#### DIRECTIONS:
Take the data below and filter it for lines containing the word "rendering"; show each line found.

#### PROVIDED MATERIAL:
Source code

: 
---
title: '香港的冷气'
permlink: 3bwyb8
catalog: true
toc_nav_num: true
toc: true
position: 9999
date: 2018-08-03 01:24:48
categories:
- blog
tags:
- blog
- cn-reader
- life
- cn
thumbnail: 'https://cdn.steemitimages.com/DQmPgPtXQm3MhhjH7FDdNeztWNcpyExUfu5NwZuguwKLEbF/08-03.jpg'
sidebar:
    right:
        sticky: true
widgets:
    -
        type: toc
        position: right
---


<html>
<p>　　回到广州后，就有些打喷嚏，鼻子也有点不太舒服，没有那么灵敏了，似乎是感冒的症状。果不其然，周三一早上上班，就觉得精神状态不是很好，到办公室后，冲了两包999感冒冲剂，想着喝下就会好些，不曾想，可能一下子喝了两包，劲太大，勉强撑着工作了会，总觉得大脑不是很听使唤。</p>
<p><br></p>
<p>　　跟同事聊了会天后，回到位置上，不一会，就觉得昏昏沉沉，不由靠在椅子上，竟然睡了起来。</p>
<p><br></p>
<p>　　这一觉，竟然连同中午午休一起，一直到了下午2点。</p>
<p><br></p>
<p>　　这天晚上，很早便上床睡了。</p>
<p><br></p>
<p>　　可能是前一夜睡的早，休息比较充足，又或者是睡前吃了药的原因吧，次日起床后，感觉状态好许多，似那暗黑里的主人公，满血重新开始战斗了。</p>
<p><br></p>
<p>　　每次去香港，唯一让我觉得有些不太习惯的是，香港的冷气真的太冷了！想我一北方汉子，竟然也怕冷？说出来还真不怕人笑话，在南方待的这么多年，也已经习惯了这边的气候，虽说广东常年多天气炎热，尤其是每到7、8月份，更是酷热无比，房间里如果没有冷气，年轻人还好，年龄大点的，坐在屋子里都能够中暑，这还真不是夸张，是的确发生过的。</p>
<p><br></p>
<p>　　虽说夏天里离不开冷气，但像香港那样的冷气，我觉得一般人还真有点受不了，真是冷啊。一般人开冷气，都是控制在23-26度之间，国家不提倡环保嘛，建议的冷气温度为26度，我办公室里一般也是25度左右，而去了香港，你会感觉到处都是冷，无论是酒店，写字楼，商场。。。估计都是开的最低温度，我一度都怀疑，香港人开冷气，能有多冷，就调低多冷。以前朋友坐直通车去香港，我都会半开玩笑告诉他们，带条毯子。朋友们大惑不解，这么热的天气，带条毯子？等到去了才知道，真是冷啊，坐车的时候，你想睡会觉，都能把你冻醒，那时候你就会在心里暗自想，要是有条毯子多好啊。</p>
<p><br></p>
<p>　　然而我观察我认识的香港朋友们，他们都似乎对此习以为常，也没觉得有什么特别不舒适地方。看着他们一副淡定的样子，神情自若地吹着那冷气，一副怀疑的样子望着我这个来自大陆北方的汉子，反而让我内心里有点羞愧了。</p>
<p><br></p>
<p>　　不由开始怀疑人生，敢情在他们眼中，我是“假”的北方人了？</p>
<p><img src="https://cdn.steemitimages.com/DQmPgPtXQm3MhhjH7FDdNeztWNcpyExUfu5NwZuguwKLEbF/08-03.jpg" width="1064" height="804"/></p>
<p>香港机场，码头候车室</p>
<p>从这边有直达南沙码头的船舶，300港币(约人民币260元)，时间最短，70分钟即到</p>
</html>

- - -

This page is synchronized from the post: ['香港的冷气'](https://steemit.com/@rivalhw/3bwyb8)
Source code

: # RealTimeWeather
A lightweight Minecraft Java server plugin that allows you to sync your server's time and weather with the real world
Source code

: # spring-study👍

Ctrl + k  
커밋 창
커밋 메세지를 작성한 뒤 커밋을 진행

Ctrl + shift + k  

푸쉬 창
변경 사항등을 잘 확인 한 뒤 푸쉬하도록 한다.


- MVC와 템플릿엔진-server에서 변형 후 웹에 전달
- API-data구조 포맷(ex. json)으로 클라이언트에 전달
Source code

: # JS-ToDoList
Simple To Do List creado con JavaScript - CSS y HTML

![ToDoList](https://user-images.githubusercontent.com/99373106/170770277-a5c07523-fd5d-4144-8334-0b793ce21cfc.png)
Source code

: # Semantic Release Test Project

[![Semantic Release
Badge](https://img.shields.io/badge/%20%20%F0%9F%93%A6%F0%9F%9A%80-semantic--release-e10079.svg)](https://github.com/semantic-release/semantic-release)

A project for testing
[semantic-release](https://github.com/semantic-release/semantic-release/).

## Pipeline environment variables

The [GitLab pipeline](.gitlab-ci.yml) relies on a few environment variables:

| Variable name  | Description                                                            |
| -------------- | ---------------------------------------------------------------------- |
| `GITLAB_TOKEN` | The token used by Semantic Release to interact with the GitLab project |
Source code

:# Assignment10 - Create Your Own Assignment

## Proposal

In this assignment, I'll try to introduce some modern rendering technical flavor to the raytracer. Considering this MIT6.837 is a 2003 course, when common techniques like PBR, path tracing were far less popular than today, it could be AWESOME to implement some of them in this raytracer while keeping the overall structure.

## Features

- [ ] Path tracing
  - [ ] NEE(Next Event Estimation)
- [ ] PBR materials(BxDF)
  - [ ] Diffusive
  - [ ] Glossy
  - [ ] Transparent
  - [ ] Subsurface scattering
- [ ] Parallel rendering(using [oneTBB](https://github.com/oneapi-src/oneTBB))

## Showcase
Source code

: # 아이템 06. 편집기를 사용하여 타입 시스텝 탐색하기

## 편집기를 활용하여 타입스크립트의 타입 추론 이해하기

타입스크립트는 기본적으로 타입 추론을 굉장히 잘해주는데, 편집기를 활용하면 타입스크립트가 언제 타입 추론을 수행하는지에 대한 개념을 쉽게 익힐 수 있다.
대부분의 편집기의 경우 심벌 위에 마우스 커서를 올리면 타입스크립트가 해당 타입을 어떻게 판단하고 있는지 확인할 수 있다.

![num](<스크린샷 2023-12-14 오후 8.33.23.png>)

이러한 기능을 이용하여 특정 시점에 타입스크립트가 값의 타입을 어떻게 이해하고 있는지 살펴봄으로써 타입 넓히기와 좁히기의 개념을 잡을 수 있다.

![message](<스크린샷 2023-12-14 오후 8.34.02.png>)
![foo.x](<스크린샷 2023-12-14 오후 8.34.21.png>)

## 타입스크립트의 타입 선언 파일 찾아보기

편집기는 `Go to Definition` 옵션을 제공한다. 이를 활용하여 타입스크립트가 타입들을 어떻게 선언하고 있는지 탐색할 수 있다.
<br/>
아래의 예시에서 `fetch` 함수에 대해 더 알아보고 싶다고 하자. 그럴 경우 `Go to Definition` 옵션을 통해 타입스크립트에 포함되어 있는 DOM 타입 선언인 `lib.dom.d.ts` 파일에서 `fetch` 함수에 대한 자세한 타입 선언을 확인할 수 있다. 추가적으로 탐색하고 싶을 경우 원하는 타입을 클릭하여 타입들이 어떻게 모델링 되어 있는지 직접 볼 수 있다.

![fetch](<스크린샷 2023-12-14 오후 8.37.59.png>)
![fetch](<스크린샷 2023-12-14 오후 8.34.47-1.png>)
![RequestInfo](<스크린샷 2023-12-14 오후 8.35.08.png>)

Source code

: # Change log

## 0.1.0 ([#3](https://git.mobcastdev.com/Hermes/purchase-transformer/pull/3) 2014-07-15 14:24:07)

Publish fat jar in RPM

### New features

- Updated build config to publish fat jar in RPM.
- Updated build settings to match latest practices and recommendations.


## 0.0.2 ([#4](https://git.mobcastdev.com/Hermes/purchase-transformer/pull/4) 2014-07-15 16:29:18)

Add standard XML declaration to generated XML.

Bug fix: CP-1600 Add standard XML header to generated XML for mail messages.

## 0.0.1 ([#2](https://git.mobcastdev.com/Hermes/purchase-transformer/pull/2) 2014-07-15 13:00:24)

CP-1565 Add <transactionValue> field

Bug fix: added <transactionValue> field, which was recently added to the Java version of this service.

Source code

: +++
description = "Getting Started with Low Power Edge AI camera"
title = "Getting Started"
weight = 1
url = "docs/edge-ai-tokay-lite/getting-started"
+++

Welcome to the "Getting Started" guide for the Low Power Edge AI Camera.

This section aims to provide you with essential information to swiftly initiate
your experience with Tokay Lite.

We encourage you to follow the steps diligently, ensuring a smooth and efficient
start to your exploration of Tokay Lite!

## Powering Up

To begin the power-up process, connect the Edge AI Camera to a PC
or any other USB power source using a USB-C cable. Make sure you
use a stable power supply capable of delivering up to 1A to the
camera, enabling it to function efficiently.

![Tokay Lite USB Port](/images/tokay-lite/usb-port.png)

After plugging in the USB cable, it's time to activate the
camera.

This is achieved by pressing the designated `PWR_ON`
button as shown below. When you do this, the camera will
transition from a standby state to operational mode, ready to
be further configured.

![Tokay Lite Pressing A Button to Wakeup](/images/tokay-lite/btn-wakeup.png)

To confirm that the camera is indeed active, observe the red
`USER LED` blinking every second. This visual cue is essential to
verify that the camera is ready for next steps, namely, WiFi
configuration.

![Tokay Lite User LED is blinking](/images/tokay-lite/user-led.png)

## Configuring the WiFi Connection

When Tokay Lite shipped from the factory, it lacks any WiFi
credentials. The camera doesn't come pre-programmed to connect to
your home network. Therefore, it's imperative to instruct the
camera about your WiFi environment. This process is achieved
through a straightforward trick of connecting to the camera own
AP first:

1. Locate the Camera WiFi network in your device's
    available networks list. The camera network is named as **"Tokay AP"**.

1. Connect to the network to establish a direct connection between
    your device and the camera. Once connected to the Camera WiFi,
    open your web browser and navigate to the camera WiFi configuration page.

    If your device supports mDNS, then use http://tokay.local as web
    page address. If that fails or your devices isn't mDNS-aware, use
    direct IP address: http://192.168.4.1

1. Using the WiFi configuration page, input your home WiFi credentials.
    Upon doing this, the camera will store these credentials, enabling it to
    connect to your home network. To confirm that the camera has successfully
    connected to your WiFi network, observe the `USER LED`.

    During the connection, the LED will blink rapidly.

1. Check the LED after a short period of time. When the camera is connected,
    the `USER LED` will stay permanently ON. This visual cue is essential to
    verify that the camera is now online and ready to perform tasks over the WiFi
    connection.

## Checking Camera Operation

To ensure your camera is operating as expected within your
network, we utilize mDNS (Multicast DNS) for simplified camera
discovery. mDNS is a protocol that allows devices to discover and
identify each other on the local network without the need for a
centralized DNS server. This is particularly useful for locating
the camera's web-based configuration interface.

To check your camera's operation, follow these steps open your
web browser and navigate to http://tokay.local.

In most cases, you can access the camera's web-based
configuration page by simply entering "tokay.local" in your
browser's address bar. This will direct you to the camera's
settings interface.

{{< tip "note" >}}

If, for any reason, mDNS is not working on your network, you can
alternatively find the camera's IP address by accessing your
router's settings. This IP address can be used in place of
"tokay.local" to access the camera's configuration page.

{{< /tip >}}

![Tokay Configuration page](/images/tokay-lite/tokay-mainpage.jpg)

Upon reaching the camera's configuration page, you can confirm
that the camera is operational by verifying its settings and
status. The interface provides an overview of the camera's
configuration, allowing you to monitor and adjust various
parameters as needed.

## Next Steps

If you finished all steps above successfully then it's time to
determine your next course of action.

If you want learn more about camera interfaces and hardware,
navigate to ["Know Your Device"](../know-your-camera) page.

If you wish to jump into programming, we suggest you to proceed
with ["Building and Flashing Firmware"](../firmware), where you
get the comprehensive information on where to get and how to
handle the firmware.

#### RESULT OF THE EXERCISE:
In this assignment, I'll try to introduce some modern rendering technical flavor to the raytracer. Considering this MIT6.837 is a 2003 course, when common techniques like PBR, path tracing were far less popular than today, it could be AWESOME to implement some of them in this raytracer while keeping the overall structure.
- [ ] Parallel rendering(using [oneTBB](https://github.com/oneapi-src/oneTBB))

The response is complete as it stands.